La malattia si manifesta nella sua forma completa con paralisi muscolari flaccide piu' o meno estese,conseguenza dell'alterazione dei neuroni localizzati nelle corna anteriori del midollo spinale. Non esiste terapia specifica,ma l'uso della vaccinazione permette la protezione dalla malattia. Sono stati messi a punto due tipi di vaccino,quello"inattivato"di Salk(IPV),somministrabile intramuscolo e quello "vivo attenuato" di Sabin(OPV),somministrabile per bocca.
L'Organizzazione mondiale della Sanita'dal 1988 si e' posta l'obbiettivo di eradicare completamente la polio entro il 2000(scadenza slittata poi al 2005).Per eradicazione si intende la scomparsa definitiva dell'agente di malattia,a tutt'ora tale risultato è stato ottenuto ufficialmente solo per il vaiolo.
L'eradicazione della poliomielite è facilitata dal fatto che possiamo disporre di vaccini efficaci e dall'essere l'uomo l'unico serbatoio del virus. Il sistema piu' valido per monitorare la diffusione attuale della poliomielite consiste in una sorveglianza continua,attuata nei diversi paesi,tra cui l'Italia,che permette di dichiatare attuata l'eradicazione,quando per 3 anni successivi,con rapporti mensili,non vengano notificati casi di paralisi flaccida ,imputabili al virus della poliomielite.
L'intensificarsi delle campagne di vaccinazione,che hanno raggiunto nel 1998 il 90% dei bambini,ha portato in 12 anni(1988-2000) alla drastica riduzione dei casi di polio(da 35000 a 2470),che restano principalmente localizzati in Africa centrale,India,Pakistan eBangladesh.
Dal 1994 è considerato libero da poliomielite(polio-free) il continente americano compresa la regione caraibica.Nel 2000 anche il Pacifico Occidentale è diventato polio-free ed il Novembre 2001 ha rappresentato la fine di 3 anni in cui la regione europea è stata dichiarata libera da polio provocata da virus selvaggio indigeno.
L'ultimo caso europeo è stato quello di Melik Minas,un bambino di 3 anni della Turchia orientale,colpito da paralisi flaccida il 26 novembre 1998;ilbimbo non era stato vaccinato. Nel 2001 sono stati rilevati 3 casi in Bulgaria ed uno im Grecia, senza paralisi e di importazione dal subcontinente asiatico.

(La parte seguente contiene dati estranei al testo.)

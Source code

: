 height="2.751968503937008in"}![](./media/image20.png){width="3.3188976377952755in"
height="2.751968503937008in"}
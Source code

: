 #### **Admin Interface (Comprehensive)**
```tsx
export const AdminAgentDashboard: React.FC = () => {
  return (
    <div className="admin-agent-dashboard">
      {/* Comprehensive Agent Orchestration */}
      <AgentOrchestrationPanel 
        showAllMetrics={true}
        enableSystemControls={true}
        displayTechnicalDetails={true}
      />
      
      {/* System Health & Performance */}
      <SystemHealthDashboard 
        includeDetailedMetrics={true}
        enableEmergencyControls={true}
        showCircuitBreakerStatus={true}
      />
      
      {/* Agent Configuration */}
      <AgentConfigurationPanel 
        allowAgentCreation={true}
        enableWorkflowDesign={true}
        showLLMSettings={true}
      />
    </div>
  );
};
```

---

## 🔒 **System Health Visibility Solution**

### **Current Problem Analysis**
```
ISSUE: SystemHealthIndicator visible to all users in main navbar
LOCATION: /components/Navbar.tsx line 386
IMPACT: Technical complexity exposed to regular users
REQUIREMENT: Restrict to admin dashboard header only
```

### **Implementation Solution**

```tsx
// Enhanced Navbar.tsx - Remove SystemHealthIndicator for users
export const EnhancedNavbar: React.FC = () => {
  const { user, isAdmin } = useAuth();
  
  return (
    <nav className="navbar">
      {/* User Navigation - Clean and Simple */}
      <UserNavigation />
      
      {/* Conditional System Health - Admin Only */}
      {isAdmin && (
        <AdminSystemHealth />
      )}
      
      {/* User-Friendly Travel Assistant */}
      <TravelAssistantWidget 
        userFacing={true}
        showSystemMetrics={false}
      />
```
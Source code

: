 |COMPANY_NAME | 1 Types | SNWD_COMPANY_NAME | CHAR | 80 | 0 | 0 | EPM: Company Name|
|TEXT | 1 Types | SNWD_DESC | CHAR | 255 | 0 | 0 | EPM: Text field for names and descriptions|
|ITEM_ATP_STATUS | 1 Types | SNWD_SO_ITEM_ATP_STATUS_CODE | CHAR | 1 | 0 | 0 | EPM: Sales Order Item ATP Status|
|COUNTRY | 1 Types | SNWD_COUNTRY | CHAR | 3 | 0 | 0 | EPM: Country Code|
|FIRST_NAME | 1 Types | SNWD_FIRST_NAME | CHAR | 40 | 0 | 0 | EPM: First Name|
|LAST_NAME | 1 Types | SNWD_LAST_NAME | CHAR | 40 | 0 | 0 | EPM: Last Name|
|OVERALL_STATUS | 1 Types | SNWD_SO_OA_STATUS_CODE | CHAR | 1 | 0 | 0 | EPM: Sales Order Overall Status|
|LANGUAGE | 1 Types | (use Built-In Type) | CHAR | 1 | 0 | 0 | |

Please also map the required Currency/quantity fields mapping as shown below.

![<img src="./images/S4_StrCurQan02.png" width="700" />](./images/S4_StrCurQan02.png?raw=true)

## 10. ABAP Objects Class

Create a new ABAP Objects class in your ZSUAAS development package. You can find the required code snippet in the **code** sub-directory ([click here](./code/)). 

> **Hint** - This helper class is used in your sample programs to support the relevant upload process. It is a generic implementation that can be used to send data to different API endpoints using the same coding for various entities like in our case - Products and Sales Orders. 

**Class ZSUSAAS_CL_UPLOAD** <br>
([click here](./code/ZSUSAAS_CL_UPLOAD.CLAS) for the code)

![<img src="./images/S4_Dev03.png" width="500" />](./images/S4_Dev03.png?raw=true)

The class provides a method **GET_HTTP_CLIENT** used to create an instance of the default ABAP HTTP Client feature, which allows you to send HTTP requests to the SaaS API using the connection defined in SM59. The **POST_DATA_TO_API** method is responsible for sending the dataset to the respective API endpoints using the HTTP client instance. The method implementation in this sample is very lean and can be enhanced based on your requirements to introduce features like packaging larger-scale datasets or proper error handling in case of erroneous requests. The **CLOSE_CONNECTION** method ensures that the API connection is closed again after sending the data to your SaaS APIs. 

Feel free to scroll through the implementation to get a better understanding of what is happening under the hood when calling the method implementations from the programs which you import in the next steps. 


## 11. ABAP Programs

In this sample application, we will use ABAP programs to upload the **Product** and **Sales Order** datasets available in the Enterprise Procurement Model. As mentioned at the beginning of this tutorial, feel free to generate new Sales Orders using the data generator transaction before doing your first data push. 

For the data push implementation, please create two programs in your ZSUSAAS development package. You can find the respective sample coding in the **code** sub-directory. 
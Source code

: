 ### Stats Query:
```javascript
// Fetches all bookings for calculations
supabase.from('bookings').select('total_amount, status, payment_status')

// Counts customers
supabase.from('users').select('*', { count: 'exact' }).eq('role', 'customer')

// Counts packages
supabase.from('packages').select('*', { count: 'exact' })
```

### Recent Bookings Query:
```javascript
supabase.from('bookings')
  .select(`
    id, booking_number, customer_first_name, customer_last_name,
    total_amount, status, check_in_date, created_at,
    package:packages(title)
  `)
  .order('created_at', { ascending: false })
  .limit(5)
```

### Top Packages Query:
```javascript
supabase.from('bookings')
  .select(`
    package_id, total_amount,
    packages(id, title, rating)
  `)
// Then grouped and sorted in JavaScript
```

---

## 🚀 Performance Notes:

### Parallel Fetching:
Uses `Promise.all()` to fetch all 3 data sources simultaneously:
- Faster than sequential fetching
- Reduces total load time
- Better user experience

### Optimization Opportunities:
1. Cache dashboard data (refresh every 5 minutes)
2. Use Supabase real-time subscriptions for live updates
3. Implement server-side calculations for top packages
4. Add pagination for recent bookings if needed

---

In Italia gli ultimi 2 casi di poliomielite da virus selvaggio si sono verificati in Campania nel 1982,l'ultimo caso importato dall'India nel 1988. Vanno ricordati alcuni rari casi di polio autoctona,contratta da vaccinati con OPV per retromutazione del virus contenuto nel vaccino.Per questo motivo e per la netta diminuzione della probabilita' di contatto con ul virus selvaggio la vaccinazione antipolio in Italia è passata attraverso 3 fasi successive sino all'attuale schema vaccinico. La vaccinazione antipolio inizia in Italia nei primi mesi del 64 e porta alla riduzione dei casi di malattia del 70% in un anno.La vaccinazione viene effettuata con virus vivo attenuato,che conferisce una immunita' piu' rapida e piu' sicura,ma che puo' portare alla difusione di virus retromutati,responsabili di casi autoctoni di malattia.
Dal maggio ‘99 viene attuata una vaccinazione sequenziale mista,che prevede l'uso di entrambi i vaccini,al III e IV meseIPV(Vaccino polio inattivato) e a 11 mesi e a 3 anni OPV(vaccino polio vivo attenuato). Infine da 13/6/2002 in Italia si usa il solo vaccino inattivato,4 dosi di IPV da somministrare intramuscolo al III V e XI mese di vita piu' una quarta dose nel corso del III anno. Il Ministero della Salute nello stabilire queste nuove norme si impegna a conservare sempre abbondanti scorte di vaccino vivo,che in caso di emergenza induce una piu' rapida ed efficace immunità.